How he repaid Otto's kindness to him, once he was settled in the "Asyl," may be guessed from other passages in Mein Leben. At the beginning of 1858 he was very melancholy. He attributes his condition to overwork on Tristan: but we may reasonably assume that his passion for Mathilde had something to do with it. "Even the immediate and apparently so agreeable proximity of the Wesendonck family only increased my discomfort, for it became really intolerable to me to give up whole evenings to conversations and entertainments in which my good friend Otto Wesendonck thought himself bound to take part at least as much as myself and others. His anxiety lest, as he imagined, everything in his house would soon go my way rather than his gave him moreover that peculiar burdensomeness [Wucht] with which a man who thinks himself slighted throws himself into every conversation in his presence, something like an extinguisher on a candle."[169] That at any rate is candid, and gives us a hint of the delicacy of his behaviour to the husband who had shown him so many kindnesses, and with whose wife he was openly in love. But what a way to speak of the generous and unhappy man who had done and suffered so much for him! Wagner could remember everything, apparently, but the necessity for gratitude.

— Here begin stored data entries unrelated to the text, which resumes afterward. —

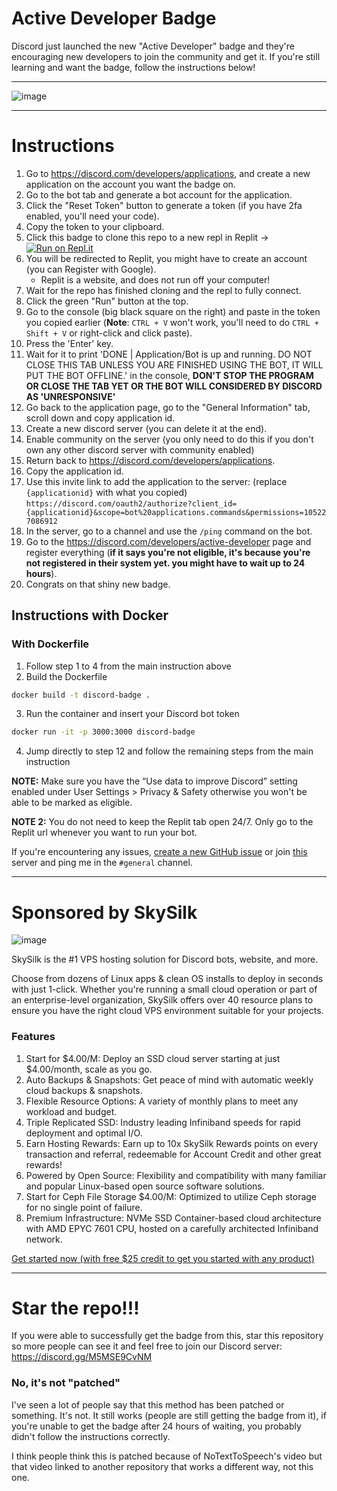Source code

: 
# Active Developer Badge
Discord just launched the new "Active Developer" badge and they're encouraging new developers to join the community and get it.
If you're still learning and want the badge, follow the instructions below!




--------------------------------------

![image](https://i.imgur.com/z6jzw4C.png)

--------------------------------------



# Instructions
1. Go to https://discord.com/developers/applications, and create a new application on the account you want the badge on.
2. Go to the bot tab and generate a bot account for the application.
3. Click the "Reset Token" button to generate a token (if you have 2fa enabled, you'll need your code).
4. Copy the token to your clipboard.
5. Click this badge to clone this repo to a new repl in Replit -> [![Run on Repl.it](https://replit.com/badge/github/hackermondev/discord-active-developer-badge)](https://replit.com/new/github/hackermondev/discord-active-developer-badge)
6. You will be redirected to Replit, you might have to create an account (you can Register with Google).
    - Replit is a website, and does not run off your computer! 
7. Wait for the repo has finished cloning and the repl to fully connect.
8. Click the green "Run" button at the top.
9. Go to the console (big black square on the right) and paste in the token you copied earlier (**Note**: ``CTRL + V`` won't work, you'll need to do ``CTRL + Shift + V`` or right-click and click paste).
10. Press the 'Enter' key.
11. Wait for it to print 'DONE | Application/Bot is up and running. DO NOT CLOSE THIS TAB UNLESS YOU ARE FINISHED USING THE BOT, IT WILL PUT THE BOT OFFLINE.' in the console, **DON'T STOP THE PROGRAM OR CLOSE THE TAB YET OR THE BOT WILL CONSIDERED BY DISCORD AS 'UNRESPONSIVE'**
12. Go back to the application page, go to the "General Information" tab, scroll down and copy application id.
13. Create a new discord server (you can delete it at the end).
14. Enable community on the server (you only need to do this if you don't own any other discord server with community enabled)
15. Return back to https://discord.com/developers/applications.
16. Copy the application id.
17. Use this invite link to add the application to the server: (replace ``{applicationid}`` with what you copied) ``https://discord.com/oauth2/authorize?client_id={applicationid}&scope=bot%20applications.commands&permissions=105227086912``
18. In the server, go to a channel and use the ``/ping`` command on the bot.
19. Go to the <https://discord.com/developers/active-developer> page and register everything (**if it says you're not eligible, it's because you're not registered in their system yet. you might have to wait up to 24 hours**).
20. Congrats on that shiny new badge.

## Instructions with Docker
### With Dockerfile
1. Follow step 1 to 4 from the main instruction above
2. Build the Dockerfile
```bash
docker build -t discord-badge .
```
3. Run the container and insert your Discord bot token
```bash
docker run -it -p 3000:3000 discord-badge
```
4. Jump directly to step 12 and follow the remaining steps from the main instruction


**NOTE:** Make sure you have the “Use data to improve Discord” setting enabled under User Settings > Privacy & Safety otherwise you won't be able to be marked as eligible.

**NOTE 2:** You do not need to keep the Replit tab open 24/7. Only go to the Replit url whenever you want to run your bot.

If you're encountering any issues, [create a new GitHub issue](https://github.com/hackermondev/discord-active-developer/issues) or join [this](https://discord.gg/M5MSE9CvNM) server and ping me in the `#general` channel.


--------------------------------------
# Sponsored by **SkySilk**
![image](https://user-images.githubusercontent.com/60828015/221383603-31059a63-17bd-44d7-a1c6-8bde84faaf14.png)

SkySilk is the #1 VPS hosting solution for Discord bots, website, and more. 

Choose from dozens of Linux apps & clean OS installs to deploy in seconds with just 1-click. Whether you're running a small cloud operation or part of an enterprise-level organization, SkySilk offers over 40 resource plans to ensure you have the right cloud VPS environment suitable for your projects.

### Features
1. Start for $4.00/M: Deploy an SSD cloud server starting at just $4.00/month, scale as you go.
2. Auto Backups & Snapshots: Get peace of mind with automatic weekly cloud backups & snapshots.
3. Flexible Resource Options: A variety of monthly plans to meet any workload and budget.
4. Triple Replicated SSD: Industry leading Infiniband speeds for rapid deployment and optimal I/O.
5. Earn Hosting Rewards: Earn up to 10x SkySilk Rewards points on every transaction and referral, redeemable for Account Credit and other great rewards!
6. Powered by Open Source: Flexibility and compatibility with many familiar and popular Linux-based open source software solutions.
7. Start for Ceph File Storage $4.00/M: Optimized to utilize Ceph storage for no single point of failure.
8. Premium Infrastructure: NVMe SSD Container-based cloud architecture with AMD EPYC 7601 CPU, hosted on a carefully architected Infiniband network.

[Get started now (with free $25 credit to get you started with any product)](https://www.skysilk.com/ref/hdOgCmOaSB)

--------------------------------------


# Star the repo!!!
If you were able to successfully get the badge from this, star this repository so more people can see it and feel free to join our Discord server: https://discord.gg/M5MSE9CvNM

### No, it's not "patched"
I've seen a lot of people say that this method has been patched or something. It's not. It still works (people are still getting the badge from it), if you're unable to get the badge after 24 hours of waiting, you probably didn't follow the instructions correctly.

I think people think this is patched because of NoTextToSpeech's video but that video linked to another repository that works a different way, not this one.
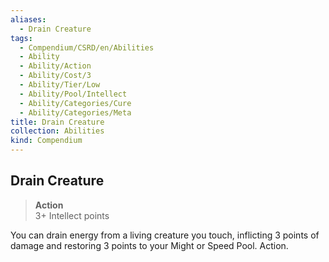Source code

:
 ```yaml
---
aliases:
  - Drain Creature
tags:
  - Compendium/CSRD/en/Abilities
  - Ability
  - Ability/Action
  - Ability/Cost/3
  - Ability/Tier/Low
  - Ability/Pool/Intellect
  - Ability/Categories/Cure
  - Ability/Categories/Meta
title: Drain Creature
collection: Abilities
kind: Compendium
---
```

## Drain Creature  
>**Action**  
>3+ Intellect points
  
You can drain energy from a living creature you touch, inflicting 3 points of damage and restoring 3 points to your Might or Speed Pool. Action.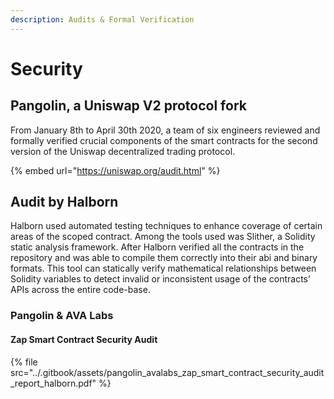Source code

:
 ```yaml
---
description: Audits & Formal Verification
---
```


# Security

## Pangolin, a Uniswap V2 protocol fork

From January 8th to April 30th 2020, a team of six engineers reviewed and formally verified crucial components of the smart contracts for the second version of the Uniswap decentralized trading protocol.

{% embed url="https://uniswap.org/audit.html" %}

## Audit by Halborn

Halborn used automated testing techniques to enhance coverage of certain areas of the scoped contract. Among the tools used was Slither, a Solidity static analysis framework. After Halborn verified all the contracts in the repository and was able to compile them correctly into their abi and binary formats. This tool can statically verify mathematical relationships between Solidity variables to detect invalid or inconsistent usage of the contracts’ APIs across the entire code-base.

### Pangolin & AVA Labs

#### Zap Smart Contract Security Audit

{% file src="../.gitbook/assets/pangolin\_avalabs\_zap\_smart\_contract\_security\_audit\_report\_halborn.pdf" %}



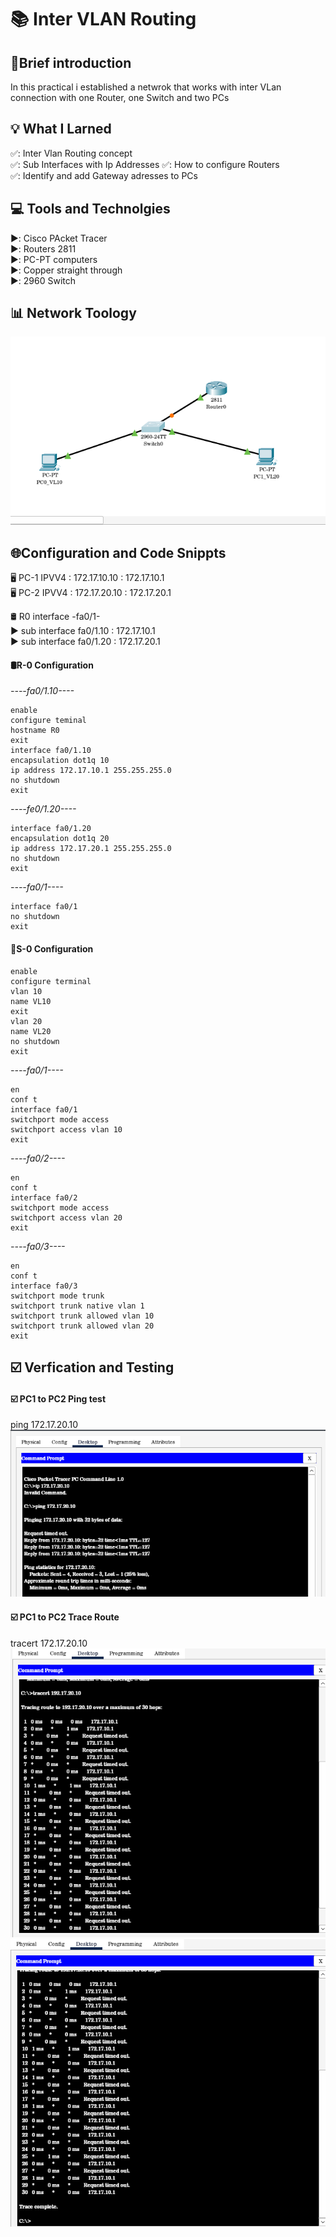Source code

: # 📚 Inter VLAN Routing

## 📝Brief introduction
In this practical i established a netwrok that works with inter VLan connection with one Router, one Switch and two PCs

## 💡 What I Larned
✅: Inter Vlan Routing concept  
✅: Sub Interfaces with Ip Addresses
✅: How to configure Routers   
✅: Identify and add Gateway adresses to PCs  

## 💻 Tools and Technolgies
▶️: Cisco PAcket Tracer  
▶️: Routers 2811  
▶️: PC-PT computers  
▶️: Copper straight through  
▶️: 2960 Switch  

## 📊 Network Toology
![Basic network topology](topology.png)

## 🌐Configuration and Code Snippts

🖥️ PC-1 IPVV4 : 172.17.10.10 : 172.17.10.1  
🖥️ PC-2 IPVV4 : 172.17.20.10 : 172.17.20.1

🛢️ R0 interface -fa0/1-  
▶️ sub interface fa0/1.10 : 172.17.10.1  
▶️ sub interface fa0/1.20 : 172.17.20.1  

#### 🛢️R-0 Configuration

*----fa0/1.10----*
```
enable
configure teminal
hostname R0
exit
interface fa0/1.10
encapsulation dot1q 10
ip address 172.17.10.1 255.255.255.0
no shutdown
exit
```  
*----fe0/1.20----*
``` 
interface fa0/1.20
encapsulation dot1q 20
ip address 172.17.20.1 255.255.255.0
no shutdown
exit
```
*----fa0/1----*
``` 
interface fa0/1
no shutdown
exit
```
#### 🔲S-0 Configuration
``` 
enable
configure terminal
vlan 10
name VL10
exit
vlan 20
name VL20
no shutdown
exit
```

*----fa0/1----*

```
en
conf t
interface fa0/1
switchport mode access
switchport access vlan 10
exit
```
*----fa0/2----*

```
en
conf t
interface fa0/2
switchport mode access
switchport access vlan 20
exit
```
*----fa0/3----*

```
en
conf t
interface fa0/3
switchport mode trunk
switchport trunk native vlan 1
switchport trunk allowed vlan 10
switchport trunk allowed vlan 20
exit
```


## ☑️ Verfication and Testing

#### ☑️ PC1 to PC2 Ping test  
ping 172.17.20.10
![ping test](ping.png)  


#### ☑️ PC1 to PC2 Trace Route
tracert 172.17.20.10  
![trace Router](trace1.png)  
![trace Router](trace2.png)

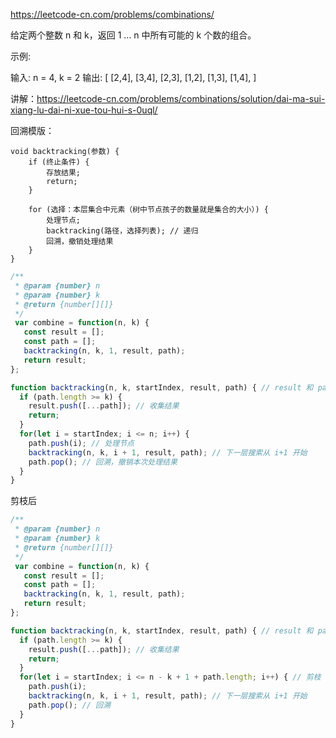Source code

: https://leetcode-cn.com/problems/combinations/

给定两个整数 n 和 k，返回 1 ... n 中所有可能的 k 个数的组合。

示例:

输入: n = 4, k = 2
输出:
[
  [2,4],
  [3,4],
  [2,3],
  [1,2],
  [1,3],
  [1,4],
]

讲解：https://leetcode-cn.com/problems/combinations/solution/dai-ma-sui-xiang-lu-dai-ni-xue-tou-hui-s-0uql/

回溯模版：
```
void backtracking(参数) {
    if (终止条件) {
        存放结果;
        return;
    }

    for (选择：本层集合中元素（树中节点孩子的数量就是集合的大小）) {
        处理节点;
        backtracking(路径，选择列表); // 递归
        回溯，撤销处理结果
    }
}
```

```js
/**
 * @param {number} n
 * @param {number} k
 * @return {number[][]}
 */
 var combine = function(n, k) {
   const result = [];
   const path = [];
   backtracking(n, k, 1, result, path);
   return result;
};

function backtracking(n, k, startIndex, result, path) { // result 和 path 也可以使用全局变量保存
  if (path.length >= k) {
    result.push([...path]); // 收集结果 
    return;
  }
  for(let i = startIndex; i <= n; i++) {
    path.push(i); // 处理节点
    backtracking(n, k, i + 1, result, path); // 下一层搜索从 i+1 开始
    path.pop(); // 回溯，撤销本次处理结果
  }
}
```

剪枝后
```js
/**
 * @param {number} n
 * @param {number} k
 * @return {number[][]}
 */
 var combine = function(n, k) {
   const result = [];
   const path = [];
   backtracking(n, k, 1, result, path);
   return result;
};

function backtracking(n, k, startIndex, result, path) { // result 和 path 也可以使用全局变量保存
  if (path.length >= k) {
    result.push([...path]); // 收集结果 
    return;
  }
  for(let i = startIndex; i <= n - k + 1 + path.length; i++) { // 剪枝
    path.push(i);
    backtracking(n, k, i + 1, result, path); // 下一层搜索从 i+1 开始
    path.pop(); // 回溯
  }
}

```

The crisis in his "merely friendly relations" with Mathilde had come, as we have seen, three or four months earlier,—on that day in September 1857 when he had brought her the last act of the poem of Tristan, and she had placed her arms around him, and "dedicated herself to death that she might give him life."[170] Apparently there was trouble between Minna and Mathilde about this time. Kapp quotes from a letter of Minna's in which she says, "I had to say what was in my heart once more to young Frau Wesendonck. She all at once became very haughty and absurd, so that I refused her invitations, but she again asked my pardon, and now I am again friendly for Richard's sake."[171] Evidently the situation was an intolerable one for Minna,—her husband openly calling Frau Wesendonck his "Muse," thinking of nobody but her, and running across the garden every few hours to sun himself in her presence. And it is equally evident that Wagner himself was in despair. We have seen him confessing, in Mein Leben, to being woefully out of tune in the winter of 1857-58, though he does not tell the reader the real cause. There is no reason to suppose that his relations with Mathilde had been anything else but ideal. At this juncture, however, he seems to have felt the impossibility of an indefinite continuance of these "merely friendly relations." Early in January 1858 he wrote a feverish, despairing letter to Liszt:
"You must come to me quickly. I am at the end of a conflict in which everything that can be holy to a man is involved. I must decide, and every choice that I see before me is so terrible that when I decide I must have by my side the friend who alone has given me heaven."[172] Liszt, however is not to come to Zürich but to meet him in Paris. He follows this letter up by another on the 13th,[173] in which he again speaks of his need of a temporary absence from Zürich. "I have not lost my head, and my heart is still sound. Nothing will help me but patience and endurance."[174] That Liszt understood is evident from his reply of the 15th: "Write me soon, saying what is in your mind and what you intend to do. Does your wife remain in Zürich? Are you thinking of returning later? Where is Madame W——?"[175]
Wagner goes to Paris, and at a distance from Mathilde becomes resigned to the impossibility of possessing her. He sends Liszt a fantasia on his favourite theme of resignation.[176] He reads Calderon, finds supreme inward peace, and asks Liszt for some more money.
The end, however, was nearer than he thought. He returned to Zürich at the beginning of February, and apparently the unlucky pair drifted helplessly into the coils of circumstance again. The crash came in April, when Minna intercepted a letter from her husband to Mathilde. The true story of the catastrophe and the events that led up to it has hitherto been only imperfectly known: we have had to construct them as best we could out of the incomplete Wesendonck correspondence and Wagner's own letters: and needless to say he is not to be accepted as the most detached of witnesses when addressing the court in his own defence. Further light has recently been thrown on the history of this period by Kapp, who is able to quote from a number of Minna's letters that had hitherto been unknown.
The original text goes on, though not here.